Action item ::
Without including any picture, transcribe the entries below word for word.

Provided entries ::
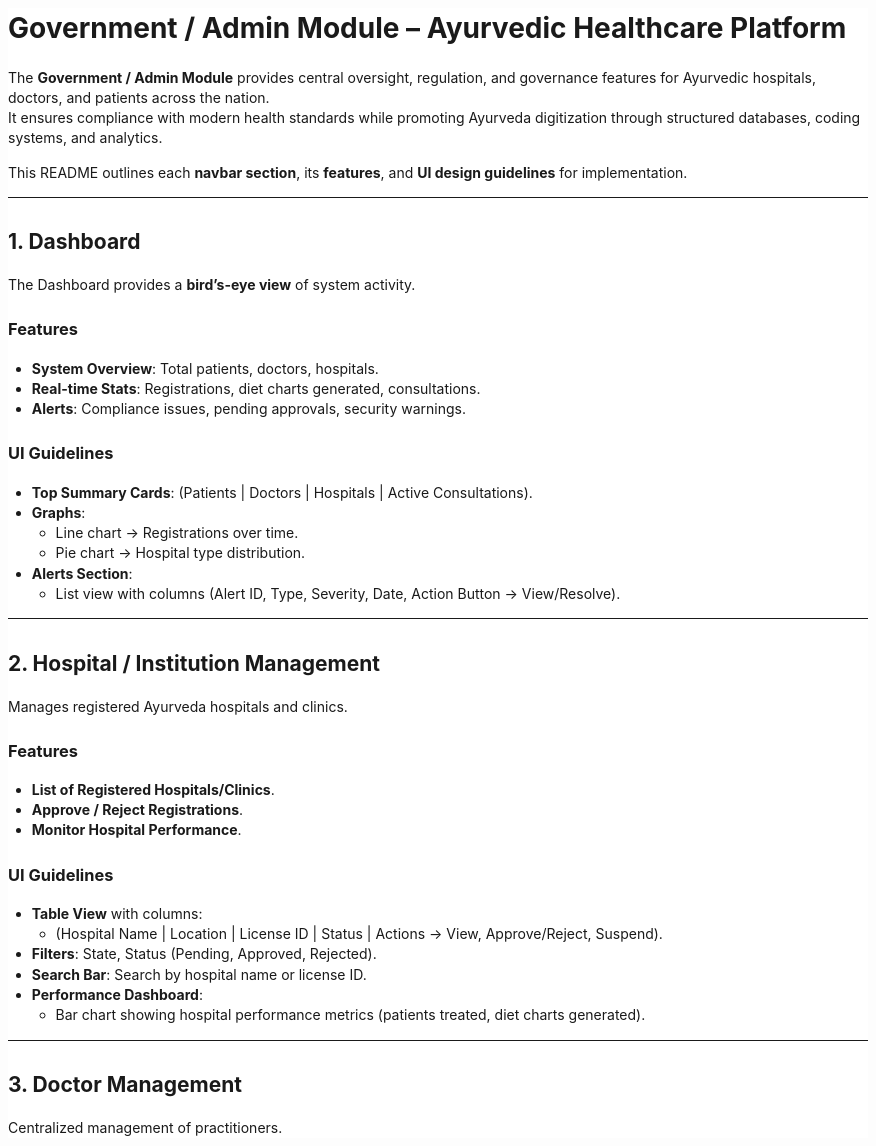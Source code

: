# Government / Admin Module – Ayurvedic Healthcare Platform

The **Government / Admin Module** provides central oversight, regulation, and governance features for Ayurvedic hospitals, doctors, and patients across the nation.  
It ensures compliance with modern health standards while promoting Ayurveda digitization through structured databases, coding systems, and analytics.

This README outlines each **navbar section**, its **features**, and **UI design guidelines** for implementation.

---

## 1. Dashboard
The Dashboard provides a **bird’s-eye view** of system activity.

### Features
- **System Overview**: Total patients, doctors, hospitals.
- **Real-time Stats**: Registrations, diet charts generated, consultations.
- **Alerts**: Compliance issues, pending approvals, security warnings.

### UI Guidelines
- **Top Summary Cards**: (Patients | Doctors | Hospitals | Active Consultations).  
- **Graphs**:  
  - Line chart → Registrations over time.  
  - Pie chart → Hospital type distribution.  
- **Alerts Section**:  
  - List view with columns (Alert ID, Type, Severity, Date, Action Button → View/Resolve).  

---

## 2. Hospital / Institution Management
Manages registered Ayurveda hospitals and clinics.

### Features
- **List of Registered Hospitals/Clinics**.
- **Approve / Reject Registrations**.
- **Monitor Hospital Performance**.

### UI Guidelines
- **Table View** with columns:  
  - (Hospital Name | Location | License ID | Status | Actions → View, Approve/Reject, Suspend).  
- **Filters**: State, Status (Pending, Approved, Rejected).  
- **Search Bar**: Search by hospital name or license ID.  
- **Performance Dashboard**:  
  - Bar chart showing hospital performance metrics (patients treated, diet charts generated).  

---

## 3. Doctor Management
Centralized management of practitioners.
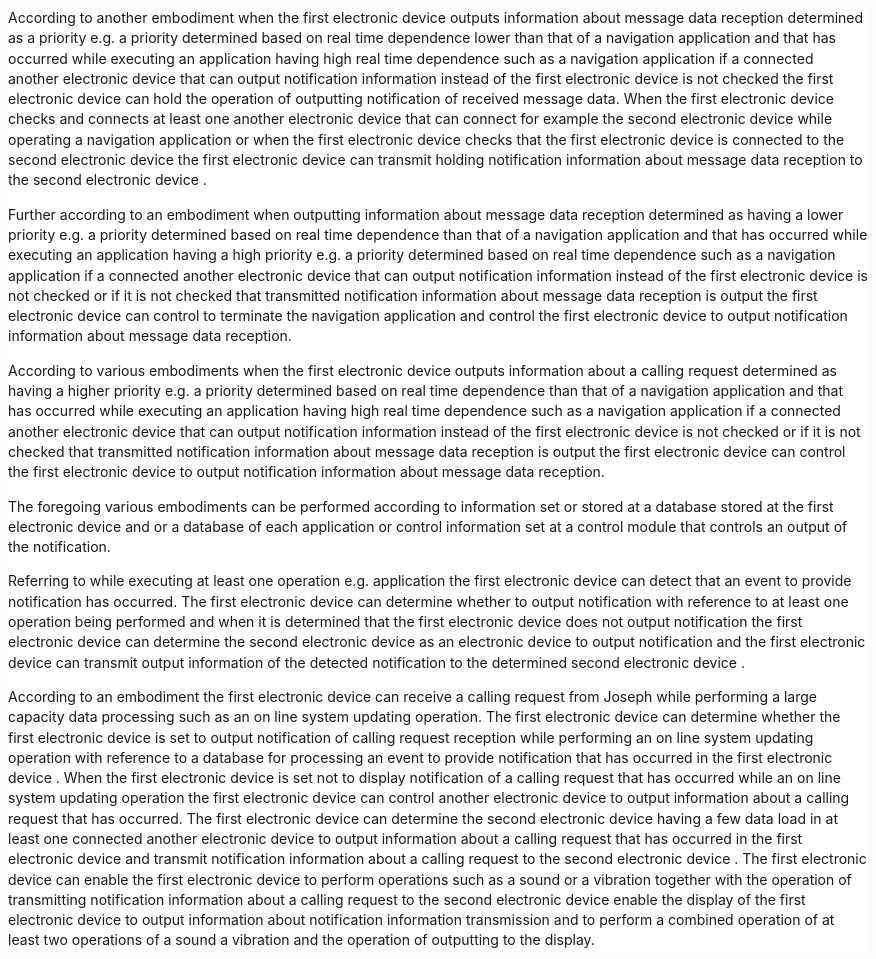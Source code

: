 According to another embodiment when the first electronic device outputs information about message data reception determined as a priority e.g. a priority determined based on real time dependence lower than that of a navigation application and that has occurred while executing an application having high real time dependence such as a navigation application if a connected another electronic device that can output notification information instead of the first electronic device is not checked the first electronic device can hold the operation of outputting notification of received message data. When the first electronic device checks and connects at least one another electronic device that can connect for example the second electronic device while operating a navigation application or when the first electronic device checks that the first electronic device is connected to the second electronic device the first electronic device can transmit holding notification information about message data reception to the second electronic device .

Further according to an embodiment when outputting information about message data reception determined as having a lower priority e.g. a priority determined based on real time dependence than that of a navigation application and that has occurred while executing an application having a high priority e.g. a priority determined based on real time dependence such as a navigation application if a connected another electronic device that can output notification information instead of the first electronic device is not checked or if it is not checked that transmitted notification information about message data reception is output the first electronic device can control to terminate the navigation application and control the first electronic device to output notification information about message data reception.

According to various embodiments when the first electronic device outputs information about a calling request determined as having a higher priority e.g. a priority determined based on real time dependence than that of a navigation application and that has occurred while executing an application having high real time dependence such as a navigation application if a connected another electronic device that can output notification information instead of the first electronic device is not checked or if it is not checked that transmitted notification information about message data reception is output the first electronic device can control the first electronic device to output notification information about message data reception.

The foregoing various embodiments can be performed according to information set or stored at a database stored at the first electronic device and or a database of each application or control information set at a control module that controls an output of the notification.

Referring to while executing at least one operation e.g. application the first electronic device can detect that an event to provide notification has occurred. The first electronic device can determine whether to output notification with reference to at least one operation being performed and when it is determined that the first electronic device does not output notification the first electronic device can determine the second electronic device as an electronic device to output notification and the first electronic device can transmit output information of the detected notification to the determined second electronic device .

According to an embodiment the first electronic device can receive a calling request from Joseph while performing a large capacity data processing such as an on line system updating operation. The first electronic device can determine whether the first electronic device is set to output notification of calling request reception while performing an on line system updating operation with reference to a database for processing an event to provide notification that has occurred in the first electronic device . When the first electronic device is set not to display notification of a calling request that has occurred while an on line system updating operation the first electronic device can control another electronic device to output information about a calling request that has occurred. The first electronic device can determine the second electronic device having a few data load in at least one connected another electronic device to output information about a calling request that has occurred in the first electronic device and transmit notification information about a calling request to the second electronic device . The first electronic device can enable the first electronic device to perform operations such as a sound or a vibration together with the operation of transmitting notification information about a calling request to the second electronic device enable the display of the first electronic device to output information about notification information transmission and to perform a combined operation of at least two operations of a sound a vibration and the operation of outputting to the display.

Result for this task ::
Source code

:# Government / Admin Module – Ayurvedic Healthcare Platform

The **Government / Admin Module** provides central oversight, regulation, and governance features for Ayurvedic hospitals, doctors, and patients across the nation.  
It ensures compliance with modern health standards while promoting Ayurveda digitization through structured databases, coding systems, and analytics.

This README outlines each **navbar section**, its **features**, and **UI design guidelines** for implementation.

---

## 1. Dashboard
The Dashboard provides a **bird’s-eye view** of system activity.

### Features
- **System Overview**: Total patients, doctors, hospitals.
- **Real-time Stats**: Registrations, diet charts generated, consultations.
- **Alerts**: Compliance issues, pending approvals, security warnings.

### UI Guidelines
- **Top Summary Cards**: (Patients | Doctors | Hospitals | Active Consultations).  
- **Graphs**:  
  - Line chart → Registrations over time.  
  - Pie chart → Hospital type distribution.  
- **Alerts Section**:  
  - List view with columns (Alert ID, Type, Severity, Date, Action Button → View/Resolve).  

---

## 2. Hospital / Institution Management
Manages registered Ayurveda hospitals and clinics.

### Features
- **List of Registered Hospitals/Clinics**.
- **Approve / Reject Registrations**.
- **Monitor Hospital Performance**.

### UI Guidelines
- **Table View** with columns:  
  - (Hospital Name | Location | License ID | Status | Actions → View, Approve/Reject, Suspend).  
- **Filters**: State, Status (Pending, Approved, Rejected).  
- **Search Bar**: Search by hospital name or license ID.  
- **Performance Dashboard**:  
  - Bar chart showing hospital performance metrics (patients treated, diet charts generated).  

---

## 3. Doctor Management
Centralized management of practitioners.
Source code

: According to another embodiment when the first electronic device outputs information about message data reception determined as a priority e.g. a priority determined based on real time dependence lower than that of a navigation application and that has occurred while executing an application having high real time dependence such as a navigation application if a connected another electronic device that can output notification information instead of the first electronic device is not checked the first electronic device can hold the operation of outputting notification of received message data. When the first electronic device checks and connects at least one another electronic device that can connect for example the second electronic device while operating a navigation application or when the first electronic device checks that the first electronic device is connected to the second electronic device the first electronic device can transmit holding notification information about message data reception to the second electronic device .

Further according to an embodiment when outputting information about message data reception determined as having a lower priority e.g. a priority determined based on real time dependence than that of a navigation application and that has occurred while executing an application having a high priority e.g. a priority determined based on real time dependence such as a navigation application if a connected another electronic device that can output notification information instead of the first electronic device is not checked or if it is not checked that transmitted notification information about message data reception is output the first electronic device can control to terminate the navigation application and control the first electronic device to output notification information about message data reception.

According to various embodiments when the first electronic device outputs information about a calling request determined as having a higher priority e.g. a priority determined based on real time dependence than that of a navigation application and that has occurred while executing an application having high real time dependence such as a navigation application if a connected another electronic device that can output notification information instead of the first electronic device is not checked or if it is not checked that transmitted notification information about message data reception is output the first electronic device can control the first electronic device to output notification information about message data reception.

The foregoing various embodiments can be performed according to information set or stored at a database stored at the first electronic device and or a database of each application or control information set at a control module that controls an output of the notification.

Referring to while executing at least one operation e.g. application the first electronic device can detect that an event to provide notification has occurred. The first electronic device can determine whether to output notification with reference to at least one operation being performed and when it is determined that the first electronic device does not output notification the first electronic device can determine the second electronic device as an electronic device to output notification and the first electronic device can transmit output information of the detected notification to the determined second electronic device .

According to an embodiment the first electronic device can receive a calling request from Joseph while performing a large capacity data processing such as an on line system updating operation. The first electronic device can determine whether the first electronic device is set to output notification of calling request reception while performing an on line system updating operation with reference to a database for processing an event to provide notification that has occurred in the first electronic device . When the first electronic device is set not to display notification of a calling request that has occurred while an on line system updating operation the first electronic device can control another electronic device to output information about a calling request that has occurred. The first electronic device can determine the second electronic device having a few data load in at least one connected another electronic device to output information about a calling request that has occurred in the first electronic device and transmit notification information about a calling request to the second electronic device . The first electronic device can enable the first electronic device to perform operations such as a sound or a vibration together with the operation of transmitting notification information about a calling request to the second electronic device enable the display of the first electronic device to output information about notification information transmission and to perform a combined operation of at least two operations of a sound a vibration and the operation of outputting to the display.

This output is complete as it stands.